[opensuse-factory] filesystem query
Hello, Which filesystems in opensuse 11.4 and later will handle these requirements ? 1. -larger disk volumes i.e in the 2 to 3 Terabyte range. 2. -lots of files on the disk > 150,000+ 3. -will handle a system restart when system stops responding [restart with a power off/on] 4. -have a journalled file system recovery to ensure filesystem and files are in a healthy state after a system freeze/reboot ? What file systems does the build service use to handle the volumes of data and load ? Thanks Glenn -- To unsubscribe, e-mail: opensuse-factory+unsubscribe@opensuse.org For additional commands, e-mail: opensuse-factory+help@opensuse.org
On Wed, Jun 1, 2011 at 11:41 AM, <doiggl@velocitynet.com.au> wrote:
Hello, Which filesystems in opensuse 11.4 and later will handle these requirements ?
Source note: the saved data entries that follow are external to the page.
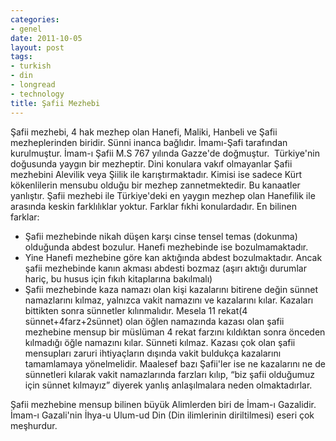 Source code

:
 ```yaml
---
categories:
- genel
date: 2011-10-05
layout: post
tags:
- turkish
- din
- longread
- technology
title: Şafii Mezhebi
---
```


Şafii mezhebi, 4 hak mezhep olan Hanefi, Maliki, Hanbeli ve Şafii mezheplerinden biridir. Sünni inanca bağlıdır. İmamı-Şafi tarafından kurulmuştur. İmam-ı Şafii M.S 767 yılında Gazze'de doğmuştur.  Türkiye'nin doğusunda yaygın bir mezheptir. Dini konulara vakıf olmayanlar Şafii mezhebini Alevilik veya Şiilik ile karıştırmaktadır. Kimisi ise sadece Kürt kökenlilerin mensubu olduğu bir mezhep zannetmektedir. Bu kanaatler yanlıştır. Şafii mezhebi ile Türkiye'deki en yaygın mezhep olan Hanefilik ile arasında keskin farklılıklar yoktur. Farklar fıkhi konulardadır. En bilinen farklar:

- Şafii mezhebinde nikah düşen karşı cinse tensel temas (dokunma) olduğunda abdest bozulur. Hanefi mezhebinde ise bozulmamaktadır.
- Yine Hanefi mezhebine göre kan aktığında abdest bozulmaktadır. Ancak şafii mezhebinde kanın akması abdesti bozmaz (aşırı aktığı durumlar hariç, bu husus için fıkıh kitaplarına bakılmalı)
- Şafii mezhebinde kaza namazı olan kişi kazalarını bitirene değin sünnet namazlarını kılmaz, yalnızca vakit namazını ve kazalarını kılar. Kazaları bittikten sonra sünnetler kılınmalıdır. Mesela 11 rekat(4 sünnet+4farz+2sünnet) olan öğlen namazında kazası olan şafii mezhebine mensup bir müslüman 4 rekat farzını kıldıktan sonra önceden kılmadığı öğle namazını kılar. Sünneti kılmaz. Kazası çok olan şafii mensupları zaruri ihtiyaçların dışında vakit buldukça kazalarını tamamlamaya yönelmelidir. Maalesef bazı Şafii'ler ise ne kazalarını ne de sünnetleri kılarak vakit namazlarında farzları kılıp, “biz şafii olduğumuz için sünnet kılmayız” diyerek yanlış anlaşılmalara neden olmaktadırlar.

Şafii mezhebine mensup bilinen büyük Alimlerden biri de İmam-ı Gazalidir. İmam-ı Gazali'nin İhya-u Ulum-ud Din (Din ilimlerinin diriltilmesi) eseri çok meşhurdur.
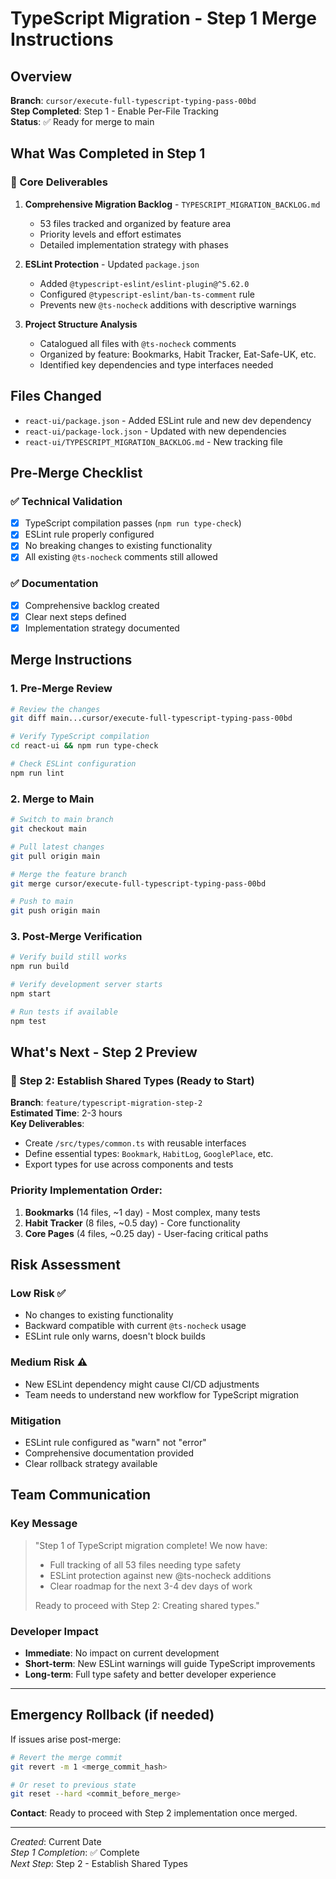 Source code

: # TypeScript Migration - Step 1 Merge Instructions

## Overview
**Branch**: `cursor/execute-full-typescript-typing-pass-00bd`  
**Step Completed**: Step 1 - Enable Per-File Tracking  
**Status**: ✅ Ready for merge to main

## What Was Completed in Step 1

### 🎯 Core Deliverables
1. **Comprehensive Migration Backlog** - `TYPESCRIPT_MIGRATION_BACKLOG.md`
   - 53 files tracked and organized by feature area
   - Priority levels and effort estimates
   - Detailed implementation strategy with phases

2. **ESLint Protection** - Updated `package.json`
   - Added `@typescript-eslint/eslint-plugin@^5.62.0`
   - Configured `@typescript-eslint/ban-ts-comment` rule
   - Prevents new `@ts-nocheck` additions with descriptive warnings

3. **Project Structure Analysis**
   - Catalogued all files with `@ts-nocheck` comments
   - Organized by feature: Bookmarks, Habit Tracker, Eat-Safe-UK, etc.
   - Identified key dependencies and type interfaces needed

## Files Changed
- `react-ui/package.json` - Added ESLint rule and new dev dependency
- `react-ui/package-lock.json` - Updated with new dependencies
- `react-ui/TYPESCRIPT_MIGRATION_BACKLOG.md` - New tracking file

## Pre-Merge Checklist

### ✅ Technical Validation
- [x] TypeScript compilation passes (`npm run type-check`)
- [x] ESLint rule properly configured
- [x] No breaking changes to existing functionality
- [x] All existing `@ts-nocheck` comments still allowed

### ✅ Documentation
- [x] Comprehensive backlog created
- [x] Clear next steps defined
- [x] Implementation strategy documented

## Merge Instructions

### 1. Pre-Merge Review
```bash
# Review the changes
git diff main...cursor/execute-full-typescript-typing-pass-00bd

# Verify TypeScript compilation
cd react-ui && npm run type-check

# Check ESLint configuration
npm run lint
```

### 2. Merge to Main
```bash
# Switch to main branch
git checkout main

# Pull latest changes
git pull origin main

# Merge the feature branch
git merge cursor/execute-full-typescript-typing-pass-00bd

# Push to main
git push origin main
```

### 3. Post-Merge Verification
```bash
# Verify build still works
npm run build

# Verify development server starts
npm start

# Run tests if available
npm test
```

## What's Next - Step 2 Preview

### 🔄 Step 2: Establish Shared Types (Ready to Start)
**Branch**: `feature/typescript-migration-step-2`  
**Estimated Time**: 2-3 hours  
**Key Deliverables**:
- Create `/src/types/common.ts` with reusable interfaces
- Define essential types: `Bookmark`, `HabitLog`, `GooglePlace`, etc.
- Export types for use across components and tests

### Priority Implementation Order:
1. **Bookmarks** (14 files, ~1 day) - Most complex, many tests
2. **Habit Tracker** (8 files, ~0.5 day) - Core functionality
3. **Core Pages** (4 files, ~0.25 day) - User-facing critical paths

## Risk Assessment

### Low Risk ✅
- No changes to existing functionality
- Backward compatible with current `@ts-nocheck` usage
- ESLint rule only warns, doesn't block builds

### Medium Risk ⚠️
- New ESLint dependency might cause CI/CD adjustments
- Team needs to understand new workflow for TypeScript migration

### Mitigation
- ESLint rule configured as "warn" not "error"
- Comprehensive documentation provided
- Clear rollback strategy available

## Team Communication

### Key Message
> "Step 1 of TypeScript migration complete! We now have:
> - Full tracking of all 53 files needing type safety
> - ESLint protection against new @ts-nocheck additions
> - Clear roadmap for the next 3-4 dev days of work
> 
> Ready to proceed with Step 2: Creating shared types."

### Developer Impact
- **Immediate**: No impact on current development
- **Short-term**: New ESLint warnings will guide TypeScript improvements
- **Long-term**: Full type safety and better developer experience

---

## Emergency Rollback (if needed)

If issues arise post-merge:
```bash
# Revert the merge commit
git revert -m 1 <merge_commit_hash>

# Or reset to previous state
git reset --hard <commit_before_merge>
```

**Contact**: Ready to proceed with Step 2 implementation once merged.

---

*Created*: Current Date  
*Step 1 Completion*: ✅ Complete  
*Next Step*: Step 2 - Establish Shared Types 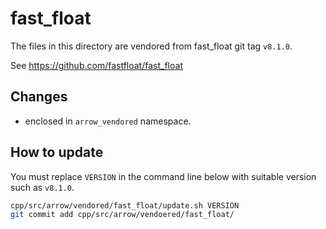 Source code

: <!---
  Licensed to the Apache Software Foundation (ASF) under one
  or more contributor license agreements.  See the NOTICE file
  distributed with this work for additional information
  regarding copyright ownership.  The ASF licenses this file
  to you under the Apache License, Version 2.0 (the
  "License"); you may not use this file except in compliance
  with the License.  You may obtain a copy of the License at

    http://www.apache.org/licenses/LICENSE-2.0

  Unless required by applicable law or agreed to in writing,
  software distributed under the License is distributed on an
  "AS IS" BASIS, WITHOUT WARRANTIES OR CONDITIONS OF ANY
  KIND, either express or implied.  See the License for the
  specific language governing permissions and limitations
  under the License.
-->

# fast_float

The files in this directory are vendored from fast_float
git tag `v8.1.0`.

See https://github.com/fastfloat/fast_float

## Changes

- enclosed in `arrow_vendored` namespace.

## How to update

You must replace `VERSION` in the command line below with suitable version
such as `v8.1.0`.

```bash
cpp/src/arrow/vendored/fast_float/update.sh VERSION
git commit add cpp/src/arrow/vendoered/fast_float/
```
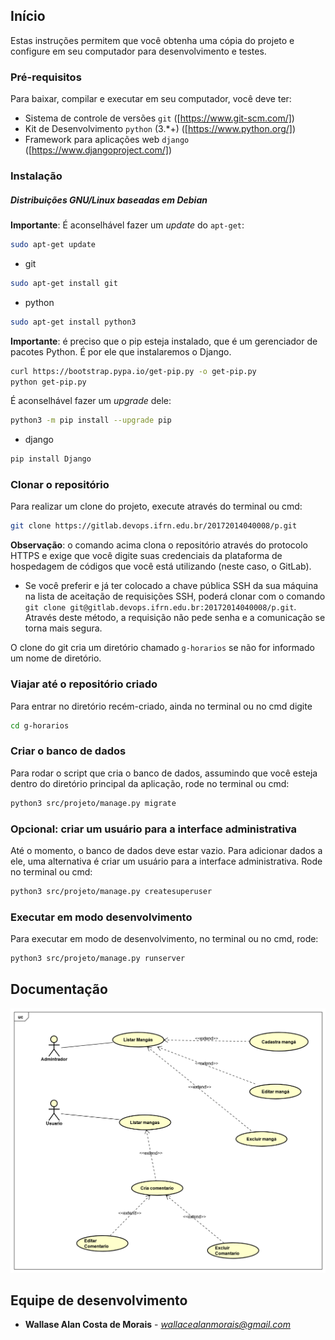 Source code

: 
## Início

Estas instruções permitem que você obtenha uma cópia do projeto e configure
em seu computador para desenvolvimento e testes.

### Pré-requisitos

Para baixar, compilar e executar em seu computador, você deve ter:

- Sistema de controle de versões `git` ([https://www.git-scm.com/])
- Kit de Desenvolvimento `python` (3.*+) ([https://www.python.org/])
- Framework para aplicações web `django` ([https://www.djangoproject.com/])

### Instalação

##### Distribuições GNU/Linux baseadas em Debian

**Importante**: É aconselhável fazer um _update_ do `apt-get`:

```sh
sudo apt-get update
```

- git

```sh
sudo apt-get install git
```

- python

```sh
sudo apt-get install python3
```

**Importante**: é preciso que o pip esteja instalado, que é um gerenciador de pacotes Python. É por ele que instalaremos o Django.
```sh
curl https://bootstrap.pypa.io/get-pip.py -o get-pip.py
python get-pip.py
```

É aconselhável fazer um _upgrade_ dele:

```sh
python3 -m pip install --upgrade pip
```

- django 

```sh
pip install Django
```

### Clonar o repositório

Para realizar um clone do projeto, execute através do terminal ou cmd:

```sh
git clone https://gitlab.devops.ifrn.edu.br/20172014040008/p.git
```

**Observação**: o comando acima clona o repositório através do protocolo HTTPS e exige que você digite suas credenciais da plataforma de hospedagem de códigos que você está utilizando (neste caso, o GitLab).
- Se você preferir e já ter colocado a chave pública SSH da sua máquina na lista de aceitação de requisições SSH, poderá clonar com o comando ```git clone git@gitlab.devops.ifrn.edu.br:20172014040008/p.git```. Através deste método, a requisição não pede senha e a comunicação se torna mais segura.

O clone do git cria um diretório chamado `g-horarios` se não for informado um
nome de diretório.

### Viajar até o repositório criado
Para entrar no diretório recém-criado, ainda no terminal ou no cmd digite
```sh
cd g-horarios
```

### Criar o banco de dados
Para rodar o script que cria o banco de dados, assumindo que você esteja dentro do diretório principal da aplicação, rode no terminal ou cmd:
```sh
python3 src/projeto/manage.py migrate
```
### Opcional: criar um usuário para a interface administrativa
Até o momento, o banco de dados deve estar vazio. Para adicionar dados a ele, uma alternativa é criar um usuário para a interface administrativa. Rode no terminal ou cmd:
```sh
python3 src/projeto/manage.py createsuperuser
```

### Executar em modo desenvolvimento

Para executar em modo de desenvolvimento, no terminal ou no cmd, rode:

```sh
python3 src/projeto/manage.py runserver
```

## Documentação
![](img/Diagrama.png)

## Equipe de desenvolvimento

* **Wallase Alan Costa de Morais** - *wallacealanmorais@gmail.com* 
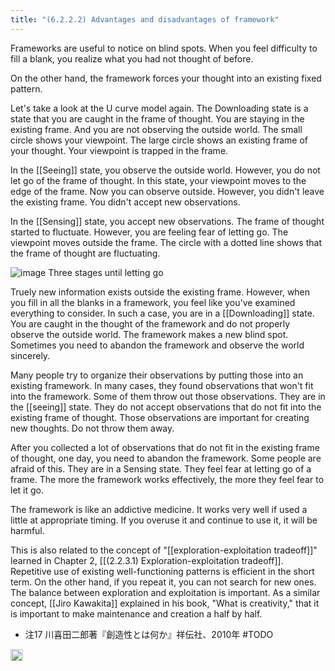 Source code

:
 ```yaml
---
title: "(6.2.2.2) Advantages and disadvantages of framework"
---
```


Frameworks are useful to notice on blind spots. When you feel difficulty to fill a blank, you realize what you had not thought of before.

On the other hand, the framework forces your thought into an existing fixed pattern.

Let's take a look at the U curve model again. The Downloading state is a state that you are caught in the frame of thought. You are staying in the existing frame. And you are not observing the outside world. The small circle shows your viewpoint. The large circle shows an existing frame of your thought. Your viewpoint is trapped in the frame.

In the [[Seeing]] state, you observe the outside world. However, you do not let go of the frame of thought. In this state, your viewpoint moves to the edge of the frame. Now you can observe outside. However, you didn't leave the existing frame. You didn't accept new observations.

In the [[Sensing]] state, you accept new observations. The frame of thought started to fluctuate. However, you are feeling fear of letting go. The viewpoint moves outside the frame. The circle with a dotted line shows that the frame of thought are fluctuating.

![image](https://gyazo.com/590c4c02e54c0be98e408bd237ed6d68/thumb/1000)
Three stages until letting go

Truely new information exists outside the existing frame. However, when you fill in all the blanks in a framework, you feel like you've examined everything to consider. In such a case, you are in a [[Downloading]] state.  You are caught in the thought of the framework and do not properly observe the outside world. The framework makes a new blind spot. Sometimes you need to abandon the framework and observe the world sincerely.

Many people try to organize their observations by putting those into an existing framework. In many cases, they found observations that won't fit into the framework. Some of them throw out those observations. They are in the [[seeing]] state. They do not accept observations that do not fit into the existing frame of thought. Those observations are important for creating new thoughts. Do not throw them away.

After you collected a lot of observations that do not fit in the existing frame of thought, one day, you need to abandon the framework. Some people are afraid of this. They are in a Sensing state. They feel fear at letting go of a frame. The more the framework works effectively, the more they feel fear to let it go.

The framework is like an addictive medicine. It works very well if used a little at appropriate timing. If you overuse it and continue to use it, it will be harmful.

This is also related to the concept of "[[exploration-exploitation tradeoff]]" learned in Chapter 2, [[(2.2.3.1) Exploration-exploitation tradeoff]]. Repetitive use of existing well-functioning patterns is efficient in the short term. On the other hand, if you repeat it, you can not search for new ones. The balance between exploration and exploitation is important. As a similar concept, [[Jiro Kawakita]] explained in his book, "What is creativity," that it is important to make maintenance and creation a half by half.

- 注17 川喜田二郎著『創造性とは何か』祥伝社、2010年  #TODO

<img src='https://scrapbox.io/api/pages/nishio/en/icon' alt='en.icon' height="19.5"/>
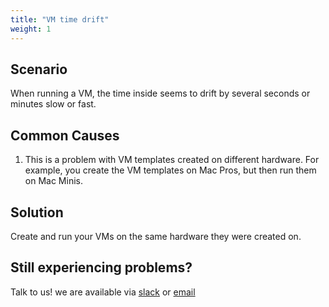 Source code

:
 ```yaml
---
title: "VM time drift"
weight: 1
---
```


## Scenario

When running a VM, the time inside seems to drift by several seconds or minutes slow or fast.

## Common Causes

1. This is a problem with VM templates created on different hardware. For example, you create the VM templates on Mac Pros, but then run them on Mac Minis.

## Solution

Create and run your VMs on the same hardware they were created on.

## Still experiencing problems?

Talk to us! we are available via [slack](https://slack.veertu.com/) or [email](mailto:support@veertu.com)
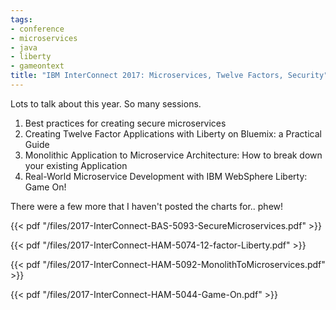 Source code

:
 ```yaml
---
tags:
- conference
- microservices
- java
- liberty
- gameontext
title: "IBM InterConnect 2017: Microservices, Twelve Factors, Security" 
---
```


Lots to talk about this year. So many sessions.

1. Best practices for creating secure microservices
2. Creating Twelve Factor Applications with Liberty on Bluemix: a Practical Guide
3. Monolithic Application to Microservice Architecture: How to break down your existing Application
4. Real-World Microservice Development with IBM WebSphere Liberty: Game On!

There were a few more that I haven't posted the charts for.. phew!

<!--more-->

{{< pdf "/files/2017-InterConnect-BAS-5093-SecureMicroservices.pdf" >}}

{{< pdf "/files/2017-InterConnect-HAM-5074-12-factor-Liberty.pdf" >}}

{{< pdf "/files/2017-InterConnect-HAM-5092-MonolithToMicroservices.pdf" >}}

{{< pdf "/files/2017-InterConnect-HAM-5044-Game-On.pdf" >}} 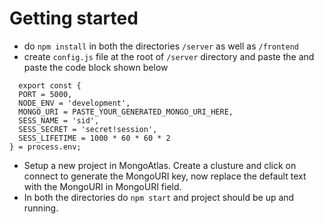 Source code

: # Getting started
* do `npm install` in both the directories `/server` as well as `/frontend`
* create `config.js` file at the root of `/server` directory and paste the and paste the code block shown below
```
  export const {
  PORT = 5000,
  NODE_ENV = 'development',
  MONGO_URI = PASTE_YOUR_GENERATED_MONGO_URI_HERE,
  SESS_NAME = 'sid',
  SESS_SECRET = 'secret!session',
  SESS_LIFETIME = 1000 * 60 * 60 * 2
} = process.env;
```
* Setup a new project in MongoAtlas. Create a clusture and click on connect to generate the MongoURI key, now replace the default text with the MongoURI in MongoURI field.
* In both the directories do `npm start` and project should be up and running.

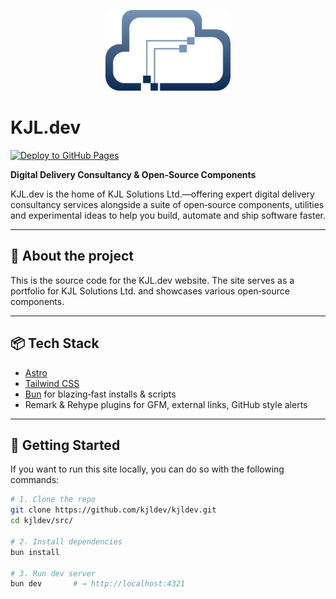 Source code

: <p align="center">
  <img src="src/src/assets/kjl-logo.svg" alt="KJL Solutions Logo" width="200" />
</p>

# KJL.dev

[![Deploy to GitHub Pages](https://github.com/kjldev/kjldev/actions/workflows/deploy.yml/badge.svg)](https://github.com/kjldev/kjldev/actions/workflows/deploy.yml)

**Digital Delivery Consultancy &amp; Open‑Source Components**

KJL.dev is the home of KJL Solutions Ltd.—offering expert digital delivery consultancy services alongside a suite of open‑source components, utilities and experimental ideas to help you build, automate and ship software faster.

---

## 🚀 About the project

This is the source code for the KJL.dev website. The site serves as a portfolio for KJL Solutions Ltd. and showcases various open‑source components.

---

## 📦 Tech Stack

- [Astro](https://astro.build)
- [Tailwind CSS](https://tailwindcss.com)
- [Bun](https://bun.sh) for blazing‑fast installs & scripts
- Remark & Rehype plugins for GFM, external links, GitHub style alerts

---

## 🔧 Getting Started

If you want to run this site locally, you can do so with the following commands:

```bash
# 1. Clone the repo
git clone https://github.com/kjldev/kjldev.git
cd kjldev/src/

# 2. Install dependencies
bun install

# 3. Run dev server
bun dev       # → http://localhost:4321
```
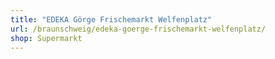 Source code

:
 ```yaml
---
title: "EDEKA Görge Frischemarkt Welfenplatz"
url: /braunschweig/edeka-goerge-frischemarkt-welfenplatz/
shop: Supermarkt
---
```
1. -larger disk volumes i.e in the 2 to 3 Terabyte range. 2. -lots of files on the disk > 150,000+ 3. -will handle a system restart when system stops responding [restart with a power off/on] 4. -have a journalled file system recovery to ensure filesystem and files are in a healthy state after a system freeze/reboot ?
What file systems does the build service use to handle the volumes of data and load ? Thanks Glenn
Those are pretty minimal requirements. It may be easier to list the filesystems that don't do that. (FAT / ext2 / etc.) Good old ext3 can do up to 8 TB. So if the above is the limit of your desires, I'd probably stick with ext3. Note, that you want filesystems and files to be in a good state after a power issue. The most robust way to get that is to journal BOTH filesystem metadata and file data. Ext3 can do that, but you need to enable the mount flag for file data journalling. It will slow things done some, but its a tradeoff you need to decide on. Note, ext4 is where all current R&D is ongoing, so if you need to scale up beyond the above, ext4 might be the place for you. Or xfs is also good solid fs that a lot of people use to address the above. I don't think either ext4 or xfs support file data journalling? I use xfs on my fileservers as do a lot of others. But my choosing xfs involved features not on your list, and I made that choice almost 10 years ago now, so my logic from back then no longer applies. I have had a couple fs corruption issues in that time. (I've had 3 production fileservers in use continuously since 2004 or so. I keep them on openSUSE, but typically a little behind the new releases. ie. None are updated to 11.4 yet.) Good Luck Greg -- To unsubscribe, e-mail: opensuse-factory+unsubscribe@opensuse.org For additional commands, e-mail: opensuse-factory+help@opensuse.org
Hi, On Wed, Jun 01, Greg Freemyer wrote:
Good old ext3 can do up to 8 TB. So if the above is the limit of your desires, I'd probably stick with ext3.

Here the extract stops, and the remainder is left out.